1 She has a very cute looking pitbull back home, unfortunately a continent away so out of the question for the purposes of experience or socialisation with my sister's dog!

  • Is it possible for him to come visit, with your sister before they leave him alone with your (like a week or so before)? Jan 13, 2016 at 23:15
  • @JamesJenkins Good suggestion! I'm not sure, my sister's schedule may or may not permit.
    – bertieb
    Jan 14, 2016 at 10:08
  • If you can stay at your sister's house that would be a world of difference. The dog feels at home there as that is his home. That home is already pet proofed.
    – paparazzo
    Jan 14, 2016 at 19:11
  • @Frisbee I think the dog would adapt better than I! In all seriousness, that's a good suggestion too but unfortunately not practical for other reasons
    – bertieb
    Jan 15, 2016 at 0:54
  • 1
    First step, I'd think would be to get to know the dog and vice versa before dogsitting, if at all possible, so the dog isn't dealing with both "where's the rest of my pack" and "who is this stranger" at once.
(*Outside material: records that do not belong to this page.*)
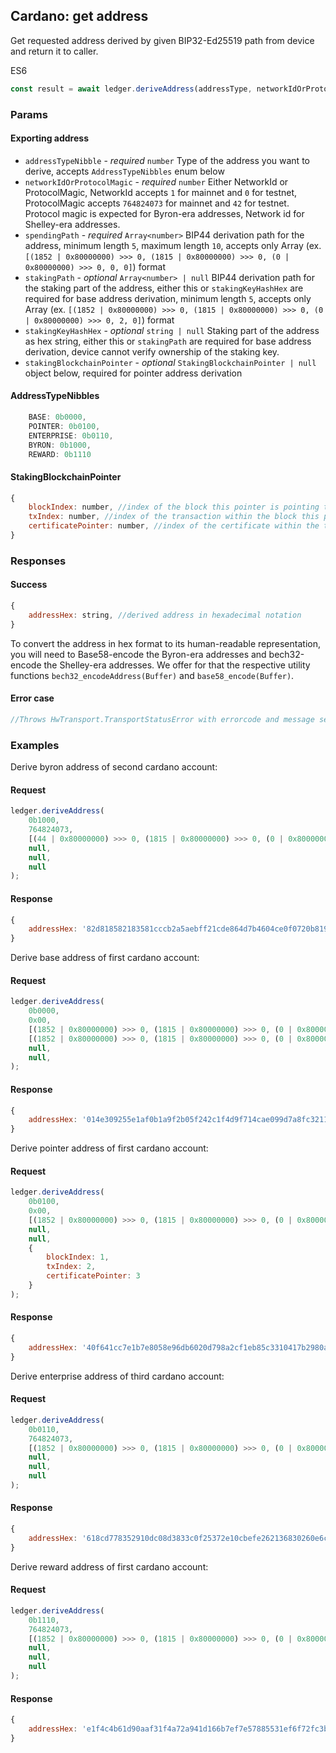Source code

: ## Cardano: get address
Get requested address derived by given BIP32-Ed25519 path from device and return it to caller.

ES6
```javascript
const result = await ledger.deriveAddress(addressType, networkIdOrProtocolMagic, spendingPath, stakingPath?, stakingKeyHashHex?, stakingBlockchainPointer?);
```


### Params

#### Exporting address
* `addressTypeNibble` - *required* `number` Type of the address you want to derive, accepts `AddressTypeNibbles` enum below
* `networkIdOrProtocolMagic` - *required* `number` Either NetworkId or ProtocolMagic, NetworkId accepts `1` for mainnet and `0` for testnet, ProtocolMagic accepts `764824073` for mainnet and `42` for testnet. Protocol magic is expected for Byron-era addresses, Network id for Shelley-era addresses.
* `spendingPath` - *required* `Array<number>` BIP44 derivation path for the address, minimum length `5`, maximum length `10`, accepts only Array (ex. `[(1852 | 0x80000000) >>> 0, (1815 | 0x80000000) >>> 0, (0 | 0x80000000) >>> 0, 0, 0]`) format
* `stakingPath` - *optional* `Array<number> | null` BIP44 derivation path for the staking part of the address, either this or `stakingKeyHashHex` are required for base address derivation, minimum length `5`, accepts only Array (ex. `[(1852 | 0x80000000) >>> 0, (1815 | 0x80000000) >>> 0, (0 | 0x80000000) >>> 0, 2, 0]`) format
* `stakingKeyHashHex` - *optional* `string | null` Staking part of the address as hex string, either this or `stakingPath` are required for base address derivation, device cannot verify ownership of the staking key.
* `stakingBlockchainPointer` - *optional* `StakingBlockchainPointer | null` object below, required for pointer address derivation

#### AddressTypeNibbles
```javascript
    BASE: 0b0000,
    POINTER: 0b0100,
    ENTERPRISE: 0b0110,
    BYRON: 0b1000,
    REWARD: 0b1110
```

#### StakingBlockchainPointer
```javascript
{
    blockIndex: number, //index of the block this pointer is pointing to
    txIndex: number, //index of the transaction within the block this pointer is pointing to
    certificatePointer: number, //index of the certificate within the transaction this pointer is pointing to
}
```

### Responses

#### Success
```javascript
{
    addressHex: string, //derived address in hexadecimal notation
}
```

To convert the address in hex format to its human-readable representation, you will need to Base58-encode the Byron-era addresses and bech32-encode the Shelley-era addresses. We offer for that the respective utility functions `bech32_encodeAddress(Buffer)` and `base58_encode(Buffer)`.

#### Error case
```javascript
//Throws HwTransport.TransportStatusError with errorcode and message set by https://github.com/cardano-foundation/ledger-app-cardano/blob/master/src/errors.h
```


### Examples
Derive byron address of second cardano account:

#### Request
```javascript
ledger.deriveAddress(
    0b1000,
    764824073,
    [(44 | 0x80000000) >>> 0, (1815 | 0x80000000) >>> 0, (0 | 0x80000000) >>> 1, 0, 5],
    null,
    null,
    null
);
```
#### Response
```javascript
{
    addressHex: '82d818582183581cccb2a5aebff21cde864d7b4604ce0f0720b819200315ae7834c6a6a5a0001ab0fc69cb'
}
```

Derive base address of first cardano account:

#### Request
```javascript
ledger.deriveAddress(
    0b0000,
    0x00,
    [(1852 | 0x80000000) >>> 0, (1815 | 0x80000000) >>> 0, (0 | 0x80000000) >>> 0, 0, 5],
    [(1852 | 0x80000000) >>> 0, (1815 | 0x80000000) >>> 0, (0 | 0x80000000) >>> 0, 2, 0],
    null,
    null,
);
```
#### Response
```javascript
{
    addressHex: '014e309255e1af0b1a9f2b05f242c1f4d9f714cae099d7a8fc3211be40f4c4b61d90aaf31f4a72a941d166b7ef7e57885531ef6f72fc3bccc7'
}
```

Derive pointer address of first cardano account:

#### Request
```javascript
ledger.deriveAddress(
    0b0100,
    0x00,
    [(1852 | 0x80000000) >>> 0, (1815 | 0x80000000) >>> 0, (0 | 0x80000000) >>> 0, 0, 0],
    null,
    null,
    {
        blockIndex: 1,
        txIndex: 2,
        certificatePointer: 3
    }
);
```
#### Response
```javascript
{
    addressHex: '40f641cc7e1b7e8058e96db6020d798a2cf1eb85c3310417b2980ab37c010203'
}
```

Derive enterprise address of third cardano account:

#### Request
```javascript
ledger.deriveAddress(
    0b0110,
    764824073,
    [(1852 | 0x80000000) >>> 0, (1815 | 0x80000000) >>> 0, (0 | 0x80000000) >>> 2, 0, 0],
    null,
    null,
    null
);
```
#### Response
```javascript
{
    addressHex: '618cd778352910dc08d3833c0f25372e10cbefe262136830260e6c4fc1'
}
```

Derive reward address of first cardano account:

#### Request
```javascript
ledger.deriveAddress(
    0b1110,
    764824073,
    [(1852 | 0x80000000) >>> 0, (1815 | 0x80000000) >>> 0, (0 | 0x80000000) >>> 0, 2, 0],
    null,
    null,
    null
);
```
#### Response
```javascript
{
    addressHex: 'e1f4c4b61d90aaf31f4a72a941d166b7ef7e57885531ef6f72fc3bccc7'
}
```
Establish yourself as another human who can be put on a leash and taken outside... (grin)
    – keshlam
    Jan 18, 2016 at 0:49

1 Answer 1


Things to ask your sister: - can he open cupboards? If so, think about how to secure those, particularly any that might contain risky substances or food.

  • can he open doors? If so, check your doors and think what you can do to secure them so any that might be dangerous cannot be opened with paw

  • does he steal things off kitchen surfaces? (even if he doesn't usually, it's usually safest to assume a new dog MAY do this and be more careful about putting things away. )

  • Is there anything that upsets his stomach (dogs can have surprisingly delicate digestions, and every one is different!)

  • how reliably will he come when called? (even if the answer is 'very', consider what you would do if this time he decided not to. A dog is most likely to do a runner in his first week in a new house!)

Things for you to think about:

Consider how garbage is stored. Can the dog get into it? Can you move bins to less vulnerable locations?

Out on walks, how will you approach other dogs? Be aware that dogs with handlers they don't know well could be more wary and less likely to be happy to greet, even if normally they are really friendly.

Will you let him off the lead? If so, where is the safest place to do that?

Is he usually walked on a flexi lead? If so, be aware that the locks on these can fail, and they can get wrapped around the dog or other dogs. This is one of those things nobody tells you :-D It's safest to use a fixed-length lead if you are somewhere like a busy road where the lead lock failing could be fatal.

Where is the nearest vet? What out-of-hours provision is there? Store the vet contact number on your mobile, just in case that late-night dogwalk goes horribly wrong.

One thing you MUST do : Get a dog tag with YOUR home phone number, mobile and address on it and put it on your visitor on arrival. If the nightmare happens and you mislay your visiting dog, you don't want a helpful finder to be trying to contact your sister on holiday: you want them to be able to call you direct or walk right to your door, so you can get there pronto and have it all be over. Trust me, it is worth spending a small sum for that.

I hope you have a lovely time with your visitor and all these precautions turn out to be quite unnecessary!

  • 1
    This is a great and well thought-out answer! Covers a few things I had considered - which is reassuring! - and others that I totally hadn't.
    – bertieb
    Jan 15, 2016 at 2:22
  • 1
    I forgot to mention 'store vet phone number on your mobile, check what the out of hours cover is' so I've added that to my answer. I forget that there are people who don't have any animals, so don't do that as an automatic thing when they get a new phone :-D
    – Victoria
    Jan 16, 2016 at 9:15
  • Hehe yeah, I certainly don't have that number! The answer is great in my opinion, and the upvotes agree; since there's been no other answers I will accept.